The new decree, announced on Friday by Housing Minister Luis Felipe Henao Cardona, will promote efficiency through the balanced use of resources in new constructions, leading to a 15 percent savings in water and energy use in the case of commercial buildings, and a 10 percent savings in the case of residential buildings during its first phase of implementation which will start on June 2016. The decree represents an important step in the sustainable development of cities in Colombia and in the dynamism of the construction sector.
The measure, which in addition has received private sector support through CAMACOL, is also one of the first sustainable construction decrees in the region to ensure that the new regulations are practical to apply by the construction sector.
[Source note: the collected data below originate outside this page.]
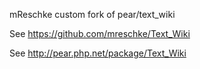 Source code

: mReschke custom fork of pear/text_wiki

See https://github.com/mreschke/Text_Wiki

See http://pear.php.net/package/Text_Wiki
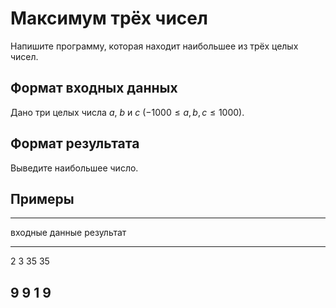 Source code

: # Максимум трёх чисел

Напишите программу, которая находит наибольшее из трёх целых чисел.

## Формат входных данных

Дано три целых числа $a$, $b$ и $c$ ($-1000 \leqslant a, b, c \leqslant 1000$).

## Формат результата

Выведите наибольшее число.

## Примеры

------------------------------
входные данные  результат
--------------  --------------
2 3 35          35

9 9 1           9
------------------------------
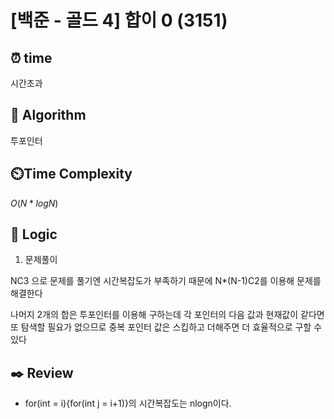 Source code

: # [백준 - 골드 4] 합이 0 (3151)
 
## ⏰  **time**

시간초과

## :pushpin: **Algorithm**

투포인터

## ⏲️**Time Complexity**

$O(N*logN)$

## :round_pushpin: **Logic**

1. 문제풀이

NC3 으로 문제를 풀기엔 시간복잡도가 부족하기 때문에 N*(N-1)C2를 이용해 문제를 해결한다

나머지 2개의 합은 투포인터를 이용해 구하는데 각 포인터의 다음 값과 현재값이 같다면 또 탐색할 필요가 없으므로 중복 포인터 값은 스킵하고 더해주면 더 효율적으로 구할 수 있다

## :black_nib: **Review**
- for(int = i){for(int j = i+1)}의 시간복잡도는 nlogn이다. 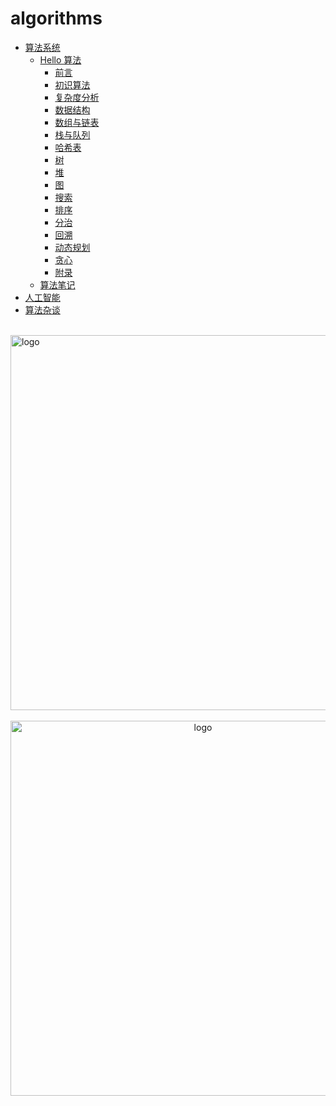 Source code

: # algorithms
  
-   [算法系统](/algorithms/base_algo.md)
    -   [Hello 算法](/algorithms/hello_algo/)
        -   [前言](algorithms/hello_algo/chapter_preface/index.md)
        -   [初识算法](algorithms/hello_algo/chapter_introduction/index.md)
        -   [复杂度分析](algorithms/hello_algo/chapter_computational_complexity/index.md)
        -   [数据结构](algorithms/hello_algo/chapter_data_structure/index.md)
        -   [数组与链表](algorithms/hello_algo/chapter_array_and_linkedlist/index.md)
        -   [栈与队列](algorithms/hello_algo/chapter_stack_and_queue/index.md)
        -   [哈希表](algorithms/hello_algo/chapter_hashing/index.md)
        -   [树](algorithms/hello_algo/chapter_tree/index.md)
        -   [堆](algorithms/hello_algo/chapter_heap/index.md)
        -   [图](algorithms/hello_algo/chapter_graph/index.md)
        -   [搜索](algorithms/hello_algo/chapter_searching/index.md)
        -   [排序](algorithms/hello_algo/chapter_sorting/index.md)
        -   [分治](algorithms/hello_algo/chapter_divide_and_conquer/index.md)
        -   [回溯](algorithms/hello_algo/chapter_backtracking/index.md)
        -   [动态规划](algorithms/hello_algo/chapter_dynamic_programming/index.md)
        -   [贪心](algorithms/hello_algo/chapter_greedy/index.md)
        -   [附录](algorithms/hello_algo/chapter_appendix/index.md)
    -   [算法笔记](/algorithms/Algorithms_note.md)
-   [人工智能](/algorithms/ai.md)
-   [算法杂谈](/algorithms/other_algo.md)



<br />
<img  src='./img/bjkb.PNG' width="600" alt="logo">
<br />
<br />
<div align="center">
<img  src='./img/01.jpeg' width="600" alt="logo" />
</div>
<br />
<br />
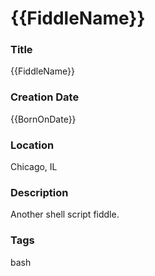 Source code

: {{FiddleName}}
======

### Title

{{FiddleName}}


### Creation Date

{{BornOnDate}}


### Location

Chicago, IL


### Description

Another shell script fiddle.


### Tags

bash
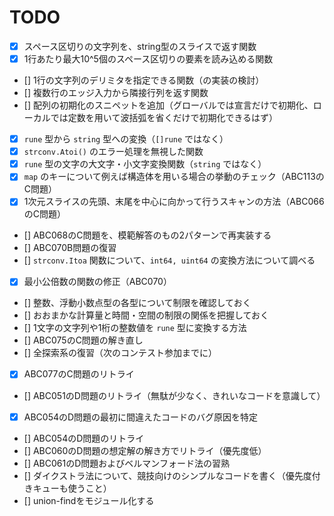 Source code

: # TODO

- [x] スペース区切りの文字列を、string型のスライスで返す関数
- [x] 1行あたり最大10^5個のスペース区切りの要素を読み込める関数
- [] 1行の文字列のデリミタを指定できる関数（の実装の検討）
- [] 複数行のエッジ入力から隣接行列を返す関数
- [] 配列の初期化のスニペットを追加（グローバルでは宣言だけで初期化、ローカルでは定数を用いて波括弧を省くだけで初期化できるはず）
- [x] `rune` 型から `string` 型への変換（`[]rune` ではなく）
- [x] `strconv.Atoi()` のエラー処理を無視した関数
- [x] `rune` 型の文字の大文字・小文字変換関数（`string` ではなく）
- [x] `map` のキーについて例えば構造体を用いる場合の挙動のチェック（ABC113のC問題）
- [x] 1次元スライスの先頭、末尾を中心に向かって行うスキャンの方法（ABC066のC問題）
- [] ABC068のC問題を、模範解答のもの2パターンで再実装する
- [] ABC070B問題の復習
- [] `strconv.Itoa` 関数について、`int64, uint64` の変換方法について調べる
- [x] 最小公倍数の関数の修正（ABC070）
- [] 整数、浮動小数点型の各型について制限を確認しておく
- [] おおまかな計算量と時間・空間の制限の関係を把握しておく
- [] 1文字の文字列や1桁の整数値を `rune` 型に変換する方法
- [] ABC075のC問題の解き直し
- [] 全探索系の復習（次のコンテスト参加までに）
- [x] ABC077のC問題のリトライ
- [] ABC051のD問題のリトライ（無駄が少なく、きれいなコードを意識して）
- [x] ABC054のD問題の最初に間違えたコードのバグ原因を特定
- [] ABC054のD問題のリトライ
- [] ABC060のD問題の想定解の解き方でリトライ（優先度低）
- [] ABC061のD問題およびベルマンフォード法の習熟
- [] ダイクストラ法について、競技向けのシンプルなコードを書く（優先度付きキューも使うこと）
- [] union-findをモジュール化する
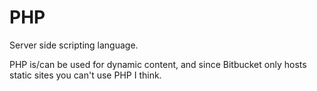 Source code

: # PHP

Server side scripting language.

PHP is/can be used for dynamic content, and since Bitbucket only hosts static sites you can't use PHP I think.
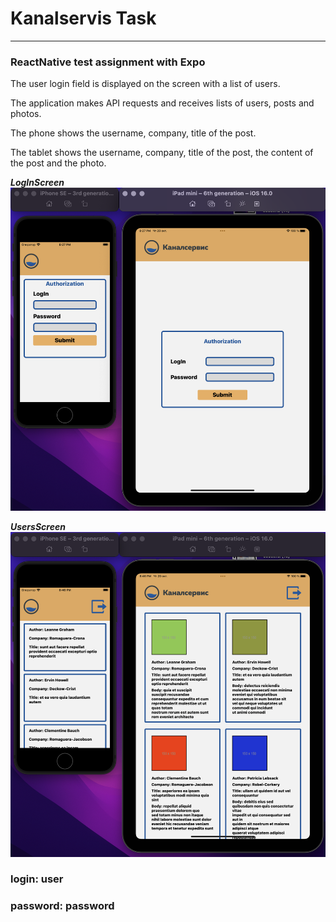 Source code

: # Kanalservis Task
___

### ReactNative test assignment with Expo

The user login field is displayed on the screen with a list of users.

The application makes API requests and receives lists of users, posts and photos.

The phone shows the username, company, title of the post.

The tablet shows the username, company, title of the post, the content of the post and the photo.

___LogInScreen___
![](src/Assets/Readme/LogInScreen.png)

___UsersScreen___
![](src/Assets/Readme/UsersScreen.png)

### login: **user**
### password: **password** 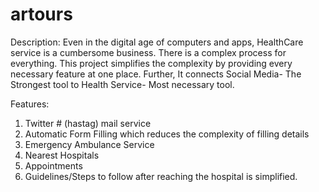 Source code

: # artours

Description:
Even in the digital age of computers and apps, HealthCare service is a cumbersome business. 
There is a complex process for everything.
This project simplifies the complexity by providing every necessary feature at one place.
Further, It connects Social Media- The Strongest tool to Health Service- Most necessary tool.


Features:
1. Twitter # (hastag) mail service
2. Automatic Form Filling which reduces the complexity of filling details
3. Emergency Ambulance Service
4. Nearest Hospitals
5. Appointments
6. Guidelines/Steps to follow after reaching the hospital is simplified.
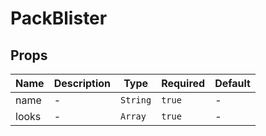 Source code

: # PackBlister

## Props

<!-- @vuese:PackBlister:props:start -->
|Name|Description|Type|Required|Default|
|---|---|---|---|---|
|name|-|`String`|`true`|-|
|looks|-|`Array`|`true`|-|

<!-- @vuese:PackBlister:props:end -->


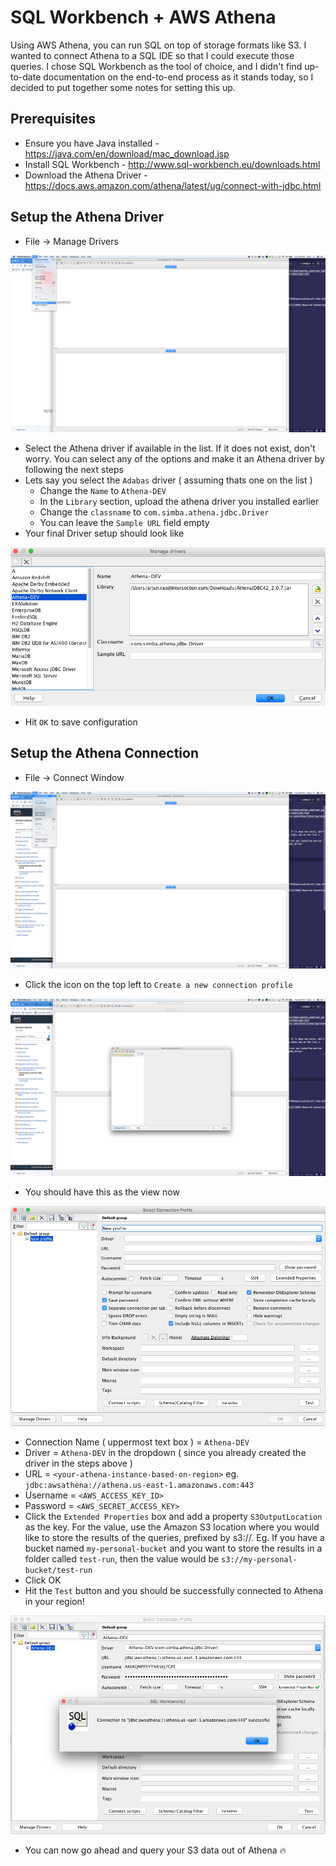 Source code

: # SQL Workbench + AWS Athena 

Using AWS Athena, you can run SQL on top of storage formats like S3. I wanted to connect Athena to a SQL IDE so that I could execute those queries. I chose SQL Workbench as the tool of choice, and I didn't find  up-to-date documentation on the end-to-end process as it stands today, so I decided to put together some notes for setting this up.

## Prerequisites
- Ensure you have Java installed - https://java.com/en/download/mac_download.jsp
- Install SQL Workbench - http://www.sql-workbench.eu/downloads.html
- Download the Athena Driver - https://docs.aws.amazon.com/athena/latest/ug/connect-with-jdbc.html

## Setup the Athena Driver
- File -> Manage Drivers

![Manage Drivers](resources/manage_drivers.png)

- Select the Athena driver if available in the list. If it does not exist, don't worry. You can select any of the options and make it an Athena driver by following the next steps 
- Lets say you select the `Adabas` driver ( assuming thats one on the list )
    - Change the `Name` to `Athena-DEV`
    - In the `Library` section, upload the athena driver you installed earlier 
    - Change the `classname` to  `com.simba.athena.jdbc.Driver`
    - You can leave the `Sample URL` field empty
- Your final Driver setup should look like 

![Driver Setup](resources/create_driver.png)

- Hit `OK` to save configuration

## Setup the Athena Connection
- File -> Connect Window

![Connect Window](resources/connect_window.png)

- Click the icon on the top left to `Create a new connection profile`

![Manage Drivers](resources/new_conn_profile.png)

- You should have this as the view now

![Manage Drivers](resources/new_profile.png)

- Connection Name ( uppermost text box ) = `Athena-DEV`
- Driver = `Athena-DEV` in the dropdown ( since you already created the driver in the steps above )
- URL = `<your-athena-instance-based-on-region>` eg. `jdbc:awsathena://athena.us-east-1.amazonaws.com:443`
- Username = `<AWS_ACCESS_KEY_ID>`
- Password = `<AWS_SECRET_ACCESS_KEY>`
- Click the `Extended Properties` box and add a property `S3OutputLocation` as the key. For the value, use the Amazon S3 location where you would like to store the results of the queries, prefixed by s3://. Eg. If you have a bucket named `my-personal-bucket` and you want to store the results in a folder called `test-run`, then the value would be `s3://my-personal-bucket/test-run`
- Click OK
- Hit the `Test` button and you should be successfully connected to Athena in your region!

![Manage Drivers](resources/success.png)

- You can now go ahead and query your S3 data out of Athena 🔥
IFC’s assistance with the design of the new regulatory framework is part of a national program for green construction supported by SECO under Switzerland’s economic cooperation program for Colombia.
“By making a commitment to transition toward sustainable or low-carbon development, Colombia is one of the pioneers of the region,” noted Housing Minister Luis Felipe Henao Cardona, who added that “in fact, the country is a member of AILAC, a group of developing nations that seeks to lower carbon emissions in their respective countries, given their view that climate change mitigation and sustainable development offer an opportunity for growth and the prevention of natural events, which all countries will have to address in the future.”
The Swiss Ambassador to Colombia, Kurt Kunz, expressed his satisfaction over the issuance of the decree, as “it represents a concrete step toward the sustainable development of cities. Through its economic cooperation program, Switzerland has supported and will continue to support the efforts of the Colombian Government to implement its green growth strategy.”
Kristtian Rada, the head of the IFC Latin American cities program, pointed out that “the importance of this decree lies in the fact that the measures adopted will have an impact on the environment and the quality of life of citizens. The inclusion of different energy and water savings measures, as a country strategy, paves the way for mitigating the impact of climate change and reducing greenhouse gas emissions in the construction sector. This will help promote sustainable cities in Colombia.”
This initiative is part of the World Bank Group’s overall program to help with the development of sustainable construction codes in Colombia, Indonesia, Bangladesh, the Philippines, and Vietnam, among others.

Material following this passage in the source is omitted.